(Dataset entries)
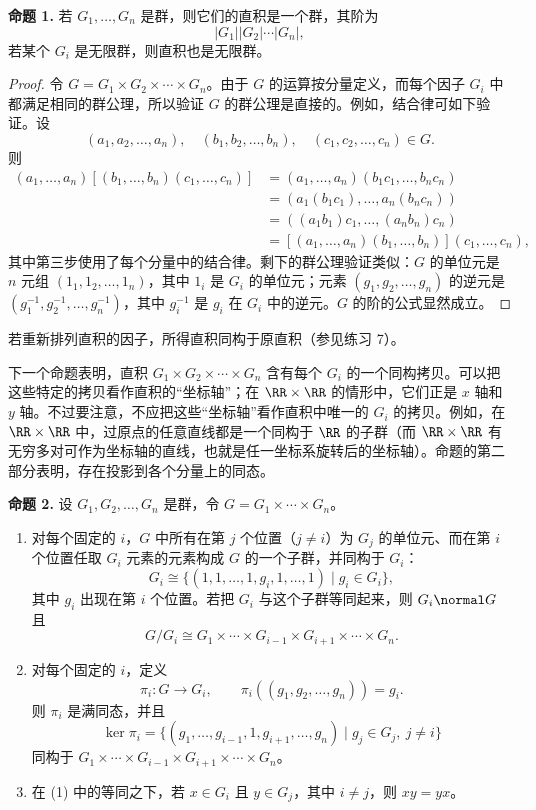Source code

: \medskip
\noindent\textbf{命题 1.} 若 $G_1,\ldots,G_n$ 是群，则它们的直积是一个群，其阶为
\[
  |G_1||G_2|\cdots |G_n|,
\]
若某个 $G_i$ 是无限群，则直积也是无限群。

\begin{proof}
令 $G=G_1\times G_2\times\cdots\times G_n$。由于 $G$ 的运算按分量定义，而每个因子 $G_i$ 中都满足相同的群公理，所以验证 $G$ 的群公理是直接的。例如，结合律可如下验证。设
\[
  (a_1,a_2,\ldots,a_n),\quad (b_1,b_2,\ldots,b_n),\quad (c_1,c_2,\ldots,c_n)\in G.
\]
则
\begin{align*}
(a_1,\ldots,a_n)[(b_1,\ldots,b_n)(c_1,\ldots,c_n)]
&=(a_1,\ldots,a_n)(b_1c_1,\ldots,b_nc_n)\\
&=(a_1(b_1c_1),\ldots,a_n(b_nc_n))\\
&=((a_1b_1)c_1,\ldots,(a_nb_n)c_n)\\
&=[(a_1,\ldots,a_n)(b_1,\ldots,b_n)](c_1,\ldots,c_n),
\end{align*}
其中第三步使用了每个分量中的结合律。剩下的群公理验证类似：$G$ 的单位元是 $n$ 元组 $(1_1,1_2,\ldots,1_n)$，其中 $1_i$ 是 $G_i$ 的单位元；元素 $(g_1,g_2,\ldots,g_n)$ 的逆元是 $(g_1^{-1},g_2^{-1},\ldots,g_n^{-1})$，其中 $g_i^{-1}$ 是 $g_i$ 在 $G_i$ 中的逆元。$G$ 的阶的公式显然成立。
\end{proof}

若重新排列直积的因子，所得直积同构于原直积（参见练习 7）。

下一个命题表明，直积 $G_1\times G_2\times\cdots\times G_n$ 含有每个 $G_i$ 的一个同构拷贝。可以把这些特定的拷贝看作直积的“坐标轴”；在 $\RR\times\RR$ 的情形中，它们正是 $x$ 轴和 $y$ 轴。不过要注意，不应把这些“坐标轴”看作直积中唯一的 $G_i$ 的拷贝。例如，在 $\RR\times\RR$ 中，过原点的任意直线都是一个同构于 $\RR$ 的子群（而 $\RR\times\RR$ 有无穷多对可作为坐标轴的直线，也就是任一坐标系旋转后的坐标轴）。命题的第二部分表明，存在投影到各个分量上的同态。

\medskip
\noindent\textbf{命题 2.} 设 $G_1,G_2,\ldots,G_n$ 是群，令 $G=G_1\times\cdots\times G_n$。
\begin{enumerate}[label=(\arabic*)]
  \item 对每个固定的 $i$，$G$ 中所有在第 $j$ 个位置（$j\neq i$）为 $G_j$ 的单位元、而在第 $i$ 个位置任取 $G_i$ 元素的元素构成 $G$ 的一个子群，并同构于 $G_i$：
  \[
    G_i\cong \{(1,1,\ldots,1,g_i,1,\ldots,1)\mid g_i\in G_i\},
  \]
  其中 $g_i$ 出现在第 $i$ 个位置。若把 $G_i$ 与这个子群等同起来，则 $G_i\normal G$ 且
  \[
    G/G_i\cong G_1\times\cdots\times G_{i-1}\times G_{i+1}\times\cdots\times G_n.
  \]

  \item 对每个固定的 $i$，定义
  \[
    \pi_i:G\to G_i,\qquad \pi_i((g_1,g_2,\ldots,g_n))=g_i.
  \]
  则 $\pi_i$ 是满同态，并且
  \[
    \ker\pi_i=\{(g_1,\ldots,g_{i-1},1,g_{i+1},\ldots,g_n)\mid g_j\in G_j,\ j\neq i\}
  \]
  同构于 $G_1\times\cdots\times G_{i-1}\times G_{i+1}\times\cdots\times G_n$。

  \item 在 (1) 中的等同之下，若 $x\in G_i$ 且 $y\in G_j$，其中 $i\neq j$，则 $xy=yx$。
\end{enumerate}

▶ _Exercise description_:
Check each line above for the word "cong" and copy the ones that have it.

▶ _Output of the task_:
    G_i\cong \{(1,1,\ldots,1,g_i,1,\ldots,1)\mid g_i\in G_i\},
    G/G_i\cong G_1\times\cdots\times G_{i-1}\times G_{i+1}\times\cdots\times G_n.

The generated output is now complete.